(Collected data)
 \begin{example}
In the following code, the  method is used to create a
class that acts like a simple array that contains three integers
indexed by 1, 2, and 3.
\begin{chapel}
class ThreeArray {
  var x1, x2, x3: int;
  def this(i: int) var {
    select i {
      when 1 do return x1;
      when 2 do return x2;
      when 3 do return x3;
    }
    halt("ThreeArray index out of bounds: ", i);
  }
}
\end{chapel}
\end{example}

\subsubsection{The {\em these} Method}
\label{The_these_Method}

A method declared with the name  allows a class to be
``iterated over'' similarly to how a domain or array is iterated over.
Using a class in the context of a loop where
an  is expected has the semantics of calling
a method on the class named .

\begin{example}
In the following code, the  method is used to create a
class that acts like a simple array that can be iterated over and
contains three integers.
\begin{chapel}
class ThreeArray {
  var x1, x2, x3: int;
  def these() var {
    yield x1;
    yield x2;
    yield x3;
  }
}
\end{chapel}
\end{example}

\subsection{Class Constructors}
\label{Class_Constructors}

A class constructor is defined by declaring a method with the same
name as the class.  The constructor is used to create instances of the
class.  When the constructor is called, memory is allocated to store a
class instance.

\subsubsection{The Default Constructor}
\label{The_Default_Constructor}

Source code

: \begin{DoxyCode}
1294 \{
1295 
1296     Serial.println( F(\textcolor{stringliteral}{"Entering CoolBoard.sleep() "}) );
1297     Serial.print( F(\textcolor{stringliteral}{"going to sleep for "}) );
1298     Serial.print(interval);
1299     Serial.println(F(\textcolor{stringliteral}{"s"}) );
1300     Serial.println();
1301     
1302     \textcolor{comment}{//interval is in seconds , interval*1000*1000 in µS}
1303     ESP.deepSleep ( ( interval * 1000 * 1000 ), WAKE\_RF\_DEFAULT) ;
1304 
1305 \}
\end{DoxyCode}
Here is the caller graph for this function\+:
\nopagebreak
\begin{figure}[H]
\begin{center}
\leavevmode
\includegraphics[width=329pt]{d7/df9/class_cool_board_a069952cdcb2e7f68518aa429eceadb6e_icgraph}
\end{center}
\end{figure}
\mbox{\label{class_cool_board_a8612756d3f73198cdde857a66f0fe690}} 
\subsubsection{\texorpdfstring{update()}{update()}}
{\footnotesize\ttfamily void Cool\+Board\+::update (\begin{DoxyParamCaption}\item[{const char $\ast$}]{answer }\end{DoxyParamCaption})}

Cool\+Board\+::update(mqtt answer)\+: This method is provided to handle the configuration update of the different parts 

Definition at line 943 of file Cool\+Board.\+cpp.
...
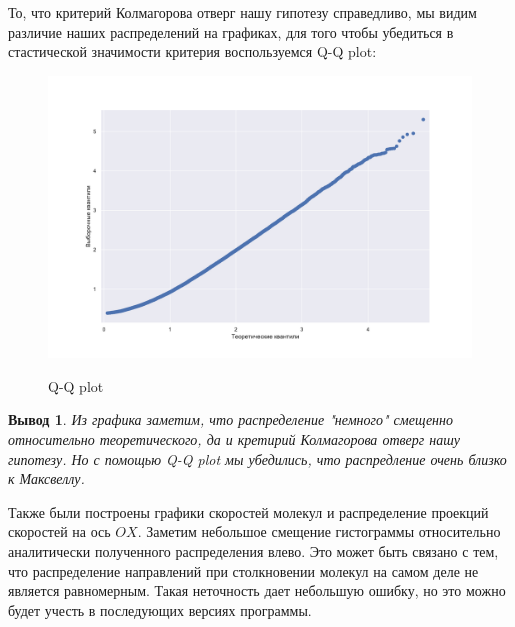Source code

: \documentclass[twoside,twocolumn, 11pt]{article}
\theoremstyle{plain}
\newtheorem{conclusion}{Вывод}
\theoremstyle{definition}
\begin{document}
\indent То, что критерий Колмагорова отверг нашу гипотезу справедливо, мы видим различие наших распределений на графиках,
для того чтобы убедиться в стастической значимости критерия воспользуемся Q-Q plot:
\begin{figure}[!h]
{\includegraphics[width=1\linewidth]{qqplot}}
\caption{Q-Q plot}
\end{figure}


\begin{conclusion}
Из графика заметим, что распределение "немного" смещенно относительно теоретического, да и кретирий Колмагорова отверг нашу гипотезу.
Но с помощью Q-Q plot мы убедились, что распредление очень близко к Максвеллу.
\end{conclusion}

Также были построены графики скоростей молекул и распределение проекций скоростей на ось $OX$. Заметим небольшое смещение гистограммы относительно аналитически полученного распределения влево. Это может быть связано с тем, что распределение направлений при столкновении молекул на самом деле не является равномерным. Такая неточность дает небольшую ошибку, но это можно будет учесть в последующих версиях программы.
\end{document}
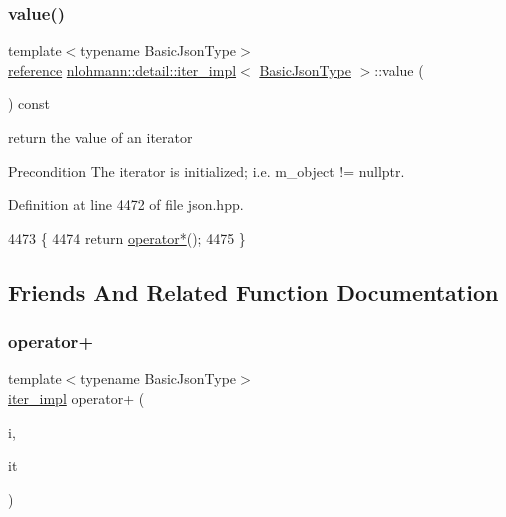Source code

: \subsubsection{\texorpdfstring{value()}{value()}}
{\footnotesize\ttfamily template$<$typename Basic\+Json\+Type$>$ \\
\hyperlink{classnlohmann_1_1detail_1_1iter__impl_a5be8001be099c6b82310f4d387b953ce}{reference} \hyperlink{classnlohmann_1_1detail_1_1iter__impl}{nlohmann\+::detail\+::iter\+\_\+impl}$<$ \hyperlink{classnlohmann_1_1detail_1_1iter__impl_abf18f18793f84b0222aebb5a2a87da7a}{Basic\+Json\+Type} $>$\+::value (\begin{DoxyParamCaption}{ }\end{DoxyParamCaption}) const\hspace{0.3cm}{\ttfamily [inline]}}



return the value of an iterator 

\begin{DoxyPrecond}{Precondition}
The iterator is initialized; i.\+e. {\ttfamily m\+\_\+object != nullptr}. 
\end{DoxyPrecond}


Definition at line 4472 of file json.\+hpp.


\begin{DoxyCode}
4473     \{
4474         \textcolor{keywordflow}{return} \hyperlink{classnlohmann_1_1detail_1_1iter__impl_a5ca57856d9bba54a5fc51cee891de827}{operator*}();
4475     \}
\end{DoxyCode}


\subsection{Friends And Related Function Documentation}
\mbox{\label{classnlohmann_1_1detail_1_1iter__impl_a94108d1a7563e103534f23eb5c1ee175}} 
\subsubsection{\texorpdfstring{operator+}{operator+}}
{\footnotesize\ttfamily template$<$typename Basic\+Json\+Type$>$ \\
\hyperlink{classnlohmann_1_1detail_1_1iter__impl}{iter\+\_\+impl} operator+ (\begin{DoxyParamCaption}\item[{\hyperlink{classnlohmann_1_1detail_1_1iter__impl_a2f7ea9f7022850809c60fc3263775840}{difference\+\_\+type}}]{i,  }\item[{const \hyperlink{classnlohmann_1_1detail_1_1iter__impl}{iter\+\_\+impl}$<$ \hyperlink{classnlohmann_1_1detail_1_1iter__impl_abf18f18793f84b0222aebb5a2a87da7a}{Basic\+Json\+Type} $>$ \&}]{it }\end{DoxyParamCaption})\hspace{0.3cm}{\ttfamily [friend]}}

● Task brief: Pull every line containing the string "нашу" out of the data above and copy it.

● Your solution:
\indent То, что критерий Колмагорова отверг нашу гипотезу справедливо, мы видим различие наших распределений на графиках,
Из графика заметим, что распределение "немного" смещенно относительно теоретического, да и кретирий Колмагорова отверг нашу гипотезу.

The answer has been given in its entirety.